* _Rendered images with source text_:
= Beginning of Section =
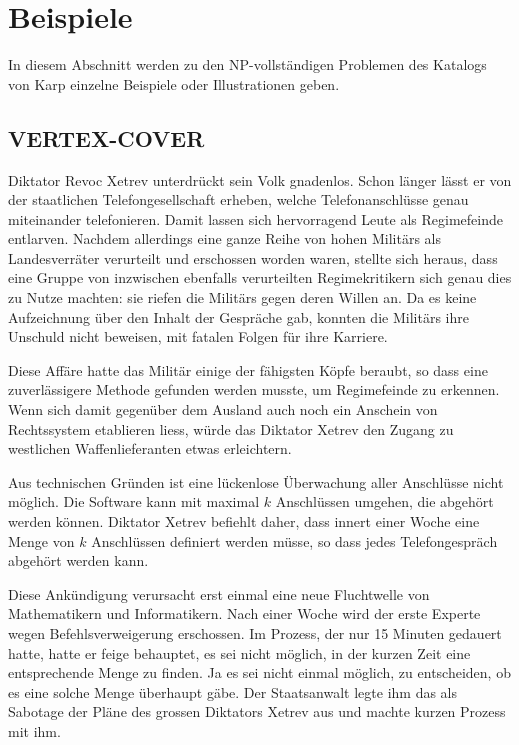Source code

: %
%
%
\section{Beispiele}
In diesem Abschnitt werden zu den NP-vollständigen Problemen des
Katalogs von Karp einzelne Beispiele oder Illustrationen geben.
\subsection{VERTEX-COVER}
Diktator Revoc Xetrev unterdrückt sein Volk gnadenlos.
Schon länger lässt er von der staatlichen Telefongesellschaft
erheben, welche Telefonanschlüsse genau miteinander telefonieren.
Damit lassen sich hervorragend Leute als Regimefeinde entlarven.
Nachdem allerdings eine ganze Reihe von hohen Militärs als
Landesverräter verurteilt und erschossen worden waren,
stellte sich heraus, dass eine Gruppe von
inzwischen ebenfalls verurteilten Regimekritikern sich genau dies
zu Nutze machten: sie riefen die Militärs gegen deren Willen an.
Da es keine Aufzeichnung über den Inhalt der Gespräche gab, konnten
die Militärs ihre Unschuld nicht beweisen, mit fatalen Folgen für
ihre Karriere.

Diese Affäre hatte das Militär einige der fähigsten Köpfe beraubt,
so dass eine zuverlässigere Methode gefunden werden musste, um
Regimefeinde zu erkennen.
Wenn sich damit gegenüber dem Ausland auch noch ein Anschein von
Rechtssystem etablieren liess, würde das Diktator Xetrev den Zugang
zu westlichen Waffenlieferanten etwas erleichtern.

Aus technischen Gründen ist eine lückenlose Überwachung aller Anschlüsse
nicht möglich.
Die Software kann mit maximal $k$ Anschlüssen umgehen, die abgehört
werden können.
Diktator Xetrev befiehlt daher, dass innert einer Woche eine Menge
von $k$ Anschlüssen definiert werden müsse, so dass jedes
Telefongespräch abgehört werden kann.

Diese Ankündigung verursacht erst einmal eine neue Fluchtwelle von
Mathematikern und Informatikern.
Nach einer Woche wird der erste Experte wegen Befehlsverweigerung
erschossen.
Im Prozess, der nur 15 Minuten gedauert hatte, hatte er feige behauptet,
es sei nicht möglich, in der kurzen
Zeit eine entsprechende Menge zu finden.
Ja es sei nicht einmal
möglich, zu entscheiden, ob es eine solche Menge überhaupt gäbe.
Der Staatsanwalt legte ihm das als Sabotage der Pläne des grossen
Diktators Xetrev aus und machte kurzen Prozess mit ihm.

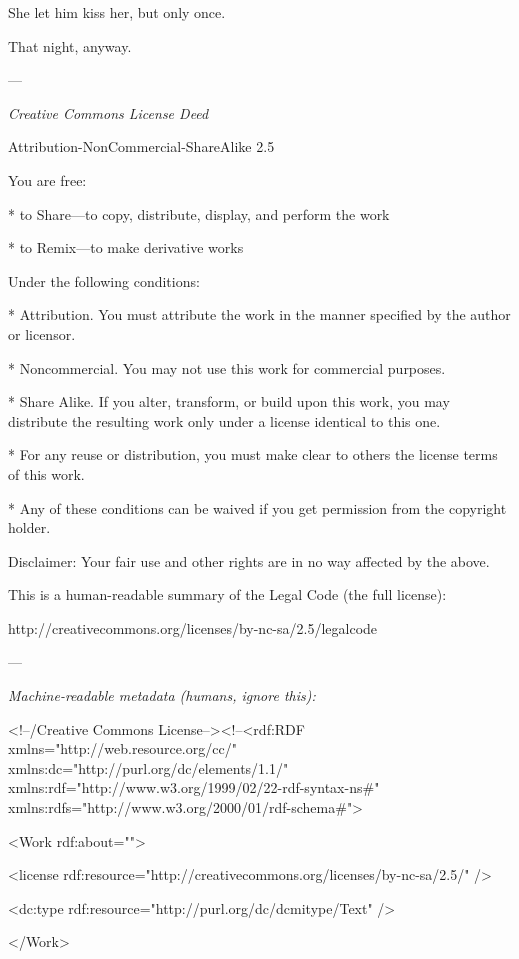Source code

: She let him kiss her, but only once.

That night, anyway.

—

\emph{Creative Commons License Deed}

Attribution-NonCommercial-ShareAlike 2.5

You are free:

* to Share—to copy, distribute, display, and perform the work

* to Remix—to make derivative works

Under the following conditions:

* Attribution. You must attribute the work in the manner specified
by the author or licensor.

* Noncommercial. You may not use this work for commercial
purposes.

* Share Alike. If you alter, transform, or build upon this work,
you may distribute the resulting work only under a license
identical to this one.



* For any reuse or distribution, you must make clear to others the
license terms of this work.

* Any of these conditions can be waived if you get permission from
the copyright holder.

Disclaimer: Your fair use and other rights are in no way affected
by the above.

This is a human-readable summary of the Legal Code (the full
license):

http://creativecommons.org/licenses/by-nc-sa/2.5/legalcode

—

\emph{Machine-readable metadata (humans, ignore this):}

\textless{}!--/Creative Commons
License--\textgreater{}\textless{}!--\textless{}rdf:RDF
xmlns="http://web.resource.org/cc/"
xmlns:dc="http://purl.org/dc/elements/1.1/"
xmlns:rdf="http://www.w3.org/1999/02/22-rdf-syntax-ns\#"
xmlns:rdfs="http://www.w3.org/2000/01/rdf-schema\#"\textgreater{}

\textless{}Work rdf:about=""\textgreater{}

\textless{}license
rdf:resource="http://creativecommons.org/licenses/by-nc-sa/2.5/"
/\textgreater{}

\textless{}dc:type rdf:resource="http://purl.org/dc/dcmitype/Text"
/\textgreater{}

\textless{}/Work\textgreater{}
= End of Section =
* _TASK ITEM_: What is the number of lines in the data that hold the word "textless"? Reply with that number and nothing else.

* _ANSWER SECTION_: 6